It doesn’t matter if you’re running a high-school yearbook, a indie zine, a campus humour newspaper or a national rag, you turn to your friends for help and stories. Omar and I did the CompSci thing at Queen’s, but neither of us was particularily enamored with the corporate culture that everyone seemed to be pimping. Now, he’s writing for Globe, I got a teaching degree and he’s decided to write an article about it.

The gist of the article is there were a lot of tech jobs, so a lot of people went into computer science. Then the tech industry blew up and there weren’t any jobs left. But the industry is bumpin’ again, and they can’t get monkeys to do the crap jobs.

The article is partially targetted at getting people interested in Computer Science again. However, the problem isn’t just a lack of enrollment at the university level, the roots go much deeper. Enrollment is down across the board, high-schools are dropping computer courses like rocks due to lack of interest, translating into very few teaching jobs for someone marketing themselves purely as a CS teacher.

Personally, I feel that a lot of the problems lie in the disconnect between the curriculum and how students actually use computers. The curriculum is very business and/or programming oriented, there isn’t a huge focus on the internet beyond research purposes. These kids use the internet for everything and have been using these machines for most of their lives. Telling to type up a form letter in Word excites them about as much as a fat man in a speedo.

That said, the internet creates a massive level of freak-out on the part of admistrators. “We can’t give these kids unrestricted access, they’ll be downloading bomb recipes, porno and rap-music.” Honestly, they’ll be doing that anyway and will end up more inclined to do so. Throwing up a big barrier just makes kids want to get around it. Besides, we all know there’s always a way to get around the human element of software configuration.

What can we do to get kids interested again? Teach them interesting stuff. And that goes for all levels. You can teach a 6 year-old to program, you can trust a teenager to build a website and you can actually teach something useful to university students.

Theory is great. Math is great. So are algorithms and logic and everything else that they teach us over the course of a CS degree. But where are the scripting languages? Where are the database-driven web applications? Where are the make files? Where are my CSS and web-standards? We don’t need ’em all but it would be nice to have an introduction to some of these things.

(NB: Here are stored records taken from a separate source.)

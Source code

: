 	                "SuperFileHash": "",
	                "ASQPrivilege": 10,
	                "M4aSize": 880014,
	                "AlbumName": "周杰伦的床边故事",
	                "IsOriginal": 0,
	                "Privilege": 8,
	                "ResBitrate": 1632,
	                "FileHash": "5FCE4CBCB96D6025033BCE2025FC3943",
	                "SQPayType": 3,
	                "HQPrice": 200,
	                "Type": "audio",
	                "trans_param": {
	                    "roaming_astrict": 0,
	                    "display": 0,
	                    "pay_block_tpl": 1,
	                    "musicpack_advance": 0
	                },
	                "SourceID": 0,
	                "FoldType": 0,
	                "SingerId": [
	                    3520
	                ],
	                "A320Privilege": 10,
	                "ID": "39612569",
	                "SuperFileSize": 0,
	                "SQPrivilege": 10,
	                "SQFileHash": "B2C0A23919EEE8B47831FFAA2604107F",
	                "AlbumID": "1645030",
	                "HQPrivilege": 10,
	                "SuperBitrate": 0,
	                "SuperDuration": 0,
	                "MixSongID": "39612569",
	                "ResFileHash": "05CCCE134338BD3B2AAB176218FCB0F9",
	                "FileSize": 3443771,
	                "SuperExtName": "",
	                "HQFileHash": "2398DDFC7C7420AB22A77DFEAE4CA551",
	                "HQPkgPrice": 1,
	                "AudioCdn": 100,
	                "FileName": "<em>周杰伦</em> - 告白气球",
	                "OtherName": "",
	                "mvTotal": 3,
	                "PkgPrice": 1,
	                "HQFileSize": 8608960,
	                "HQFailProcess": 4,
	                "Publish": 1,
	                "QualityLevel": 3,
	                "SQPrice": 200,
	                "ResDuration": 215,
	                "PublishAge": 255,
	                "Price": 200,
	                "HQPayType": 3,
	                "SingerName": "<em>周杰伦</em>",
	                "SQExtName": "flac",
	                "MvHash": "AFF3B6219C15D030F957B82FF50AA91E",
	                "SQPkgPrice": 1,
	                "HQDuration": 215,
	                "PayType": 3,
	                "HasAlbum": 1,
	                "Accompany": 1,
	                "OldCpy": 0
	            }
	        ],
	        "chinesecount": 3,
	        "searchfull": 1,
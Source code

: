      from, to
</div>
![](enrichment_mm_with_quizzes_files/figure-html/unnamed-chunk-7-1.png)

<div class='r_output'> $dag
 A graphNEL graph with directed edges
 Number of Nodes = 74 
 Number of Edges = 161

I knew people in their third or four year that didn’t know how to ftp/telnet into the lab server so they didn’t actually have to walk over to submit programs.

Anyway, I thought Omar’s article was going to be a bit more along the lines of, “People don’t want to work for the man” and less, “Hay guys! We need worker-bees”, which might help this quote make more sense:

“I see no need to get myself stuck in a grey box somewhere pounding out code that may or may not be used inside some whale of an application,” Mr. Kellam says.

It’s not so much that I don’t want a tech job, more that I’d rather spend time freelancing or on my own company than being an under-appreciated, underpaid codemonkey. Anyway, it got my name, picture and wonderful work ethic into a national newspaper, so I’m not complaining.

I don’t know what the Globe archiving policy is like, so here’s a pdf copy of the article:

PDF: Where jobs are and students aren’t (online)

JPG: Where jobs are and students aren’t (print)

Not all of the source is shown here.